In the alien first-encounter movie The Abyss, most of the action takes places on a semi-mobile drilling platform called The Benthic Explorer, located many fathoms beneath the sea’s surface. Now mining the ocean floor is closer to reality , thanks to the efforts of Nautilus Minerals (alas, still no word on any aquatic alien colonies).
Nautilus plans to mine copper, zinc, gold and silver deposits off the coast of Papua New Guinea. The deposits have to be brought up from a sea floor that is under a mile of water. Sadly, the company has no plans to employ a gruff-yet-photogenic crew of oddballs to work down below—the company plans to use a remotely operated robot to do the heavy lifting.

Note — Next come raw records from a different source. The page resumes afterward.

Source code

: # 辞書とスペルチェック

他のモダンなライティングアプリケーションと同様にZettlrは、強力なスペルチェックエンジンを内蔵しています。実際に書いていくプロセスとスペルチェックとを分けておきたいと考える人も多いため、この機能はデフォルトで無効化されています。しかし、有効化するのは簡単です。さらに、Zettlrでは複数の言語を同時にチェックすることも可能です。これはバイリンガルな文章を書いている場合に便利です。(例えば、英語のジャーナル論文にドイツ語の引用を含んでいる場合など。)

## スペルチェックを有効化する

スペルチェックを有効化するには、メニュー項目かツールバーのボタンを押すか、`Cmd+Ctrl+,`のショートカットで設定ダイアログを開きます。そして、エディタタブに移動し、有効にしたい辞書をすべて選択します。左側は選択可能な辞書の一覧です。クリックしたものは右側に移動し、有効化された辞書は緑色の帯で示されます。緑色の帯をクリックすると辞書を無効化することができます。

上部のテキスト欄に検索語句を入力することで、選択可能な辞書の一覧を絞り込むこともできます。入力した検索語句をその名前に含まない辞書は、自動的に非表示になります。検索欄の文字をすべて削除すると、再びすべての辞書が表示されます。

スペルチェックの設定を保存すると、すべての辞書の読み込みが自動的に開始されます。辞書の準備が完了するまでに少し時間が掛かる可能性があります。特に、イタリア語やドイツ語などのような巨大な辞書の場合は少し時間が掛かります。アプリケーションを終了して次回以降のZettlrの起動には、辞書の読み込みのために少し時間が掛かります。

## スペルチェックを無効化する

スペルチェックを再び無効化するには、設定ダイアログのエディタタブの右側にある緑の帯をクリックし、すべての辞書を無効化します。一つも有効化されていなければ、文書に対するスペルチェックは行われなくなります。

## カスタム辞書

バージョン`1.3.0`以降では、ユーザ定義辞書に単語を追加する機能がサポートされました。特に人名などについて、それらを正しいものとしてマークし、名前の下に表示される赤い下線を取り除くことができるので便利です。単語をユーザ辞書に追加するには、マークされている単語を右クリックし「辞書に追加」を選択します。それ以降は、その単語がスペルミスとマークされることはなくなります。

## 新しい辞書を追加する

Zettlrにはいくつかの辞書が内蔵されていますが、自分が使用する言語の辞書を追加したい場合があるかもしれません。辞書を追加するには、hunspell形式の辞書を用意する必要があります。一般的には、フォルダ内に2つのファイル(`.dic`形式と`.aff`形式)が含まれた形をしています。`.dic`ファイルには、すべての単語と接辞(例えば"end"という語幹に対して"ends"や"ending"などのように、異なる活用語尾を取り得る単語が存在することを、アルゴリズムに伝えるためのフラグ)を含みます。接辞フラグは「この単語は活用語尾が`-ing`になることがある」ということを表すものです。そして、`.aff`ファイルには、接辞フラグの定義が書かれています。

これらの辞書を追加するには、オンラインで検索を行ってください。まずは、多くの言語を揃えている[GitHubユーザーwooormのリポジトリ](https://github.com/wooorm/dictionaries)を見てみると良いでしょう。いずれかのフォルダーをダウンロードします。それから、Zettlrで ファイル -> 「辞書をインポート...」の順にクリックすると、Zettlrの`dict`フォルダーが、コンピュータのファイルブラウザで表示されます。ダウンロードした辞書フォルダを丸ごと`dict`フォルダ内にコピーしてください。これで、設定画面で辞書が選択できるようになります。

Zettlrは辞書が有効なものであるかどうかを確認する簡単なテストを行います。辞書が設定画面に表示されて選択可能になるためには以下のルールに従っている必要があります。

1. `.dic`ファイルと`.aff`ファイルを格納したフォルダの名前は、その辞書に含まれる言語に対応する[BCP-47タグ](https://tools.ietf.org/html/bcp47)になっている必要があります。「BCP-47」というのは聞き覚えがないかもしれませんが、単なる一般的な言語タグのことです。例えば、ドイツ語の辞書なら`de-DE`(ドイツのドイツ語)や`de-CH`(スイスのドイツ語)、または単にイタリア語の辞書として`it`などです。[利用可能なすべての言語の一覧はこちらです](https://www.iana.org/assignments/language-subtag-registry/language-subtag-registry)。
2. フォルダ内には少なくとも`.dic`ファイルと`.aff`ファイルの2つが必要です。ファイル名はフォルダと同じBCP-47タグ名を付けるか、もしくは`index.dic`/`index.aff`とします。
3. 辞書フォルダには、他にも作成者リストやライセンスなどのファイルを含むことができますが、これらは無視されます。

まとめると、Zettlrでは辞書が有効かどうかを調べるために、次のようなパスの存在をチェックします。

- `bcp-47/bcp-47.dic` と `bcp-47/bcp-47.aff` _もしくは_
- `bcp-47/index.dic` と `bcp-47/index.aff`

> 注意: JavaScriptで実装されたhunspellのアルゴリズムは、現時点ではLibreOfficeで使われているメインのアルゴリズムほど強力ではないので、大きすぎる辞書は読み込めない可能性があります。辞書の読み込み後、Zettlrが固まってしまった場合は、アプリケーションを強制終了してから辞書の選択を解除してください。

April 28th, 2009 at 1:27 pm
Nautilus is not taking into account any of the local people’s feelings on undersea mining. In a country as badly regulated as Papua New Guinea other sources of investment are much more necessary than starting an unvetted mining process underwater. This is a bad idea.
April 29th, 2009 at 10:54 am
Nautilus Minerals is mining valuable ore deposits. Using early United
States gold mining as an example, the new wealth created benefited many and spurred accelerated progress. Any industrial endeavor contributes both positive and negative effects to environments and peoples. Even building homes consumes resources and land that could be used for other perhaps more lucrative results, but the resulting benefits certainly are acceptable as an overall good thing.
Sea floor mining can be a boost to our global economy as a new industry adds jobs, technological advances, ancillary support industries, and actual new wealth. I perused documents where PNG regulates and approves these operations in territorial waters. Perhaps not immediately, but as history shows, development in other areas follows new wealth.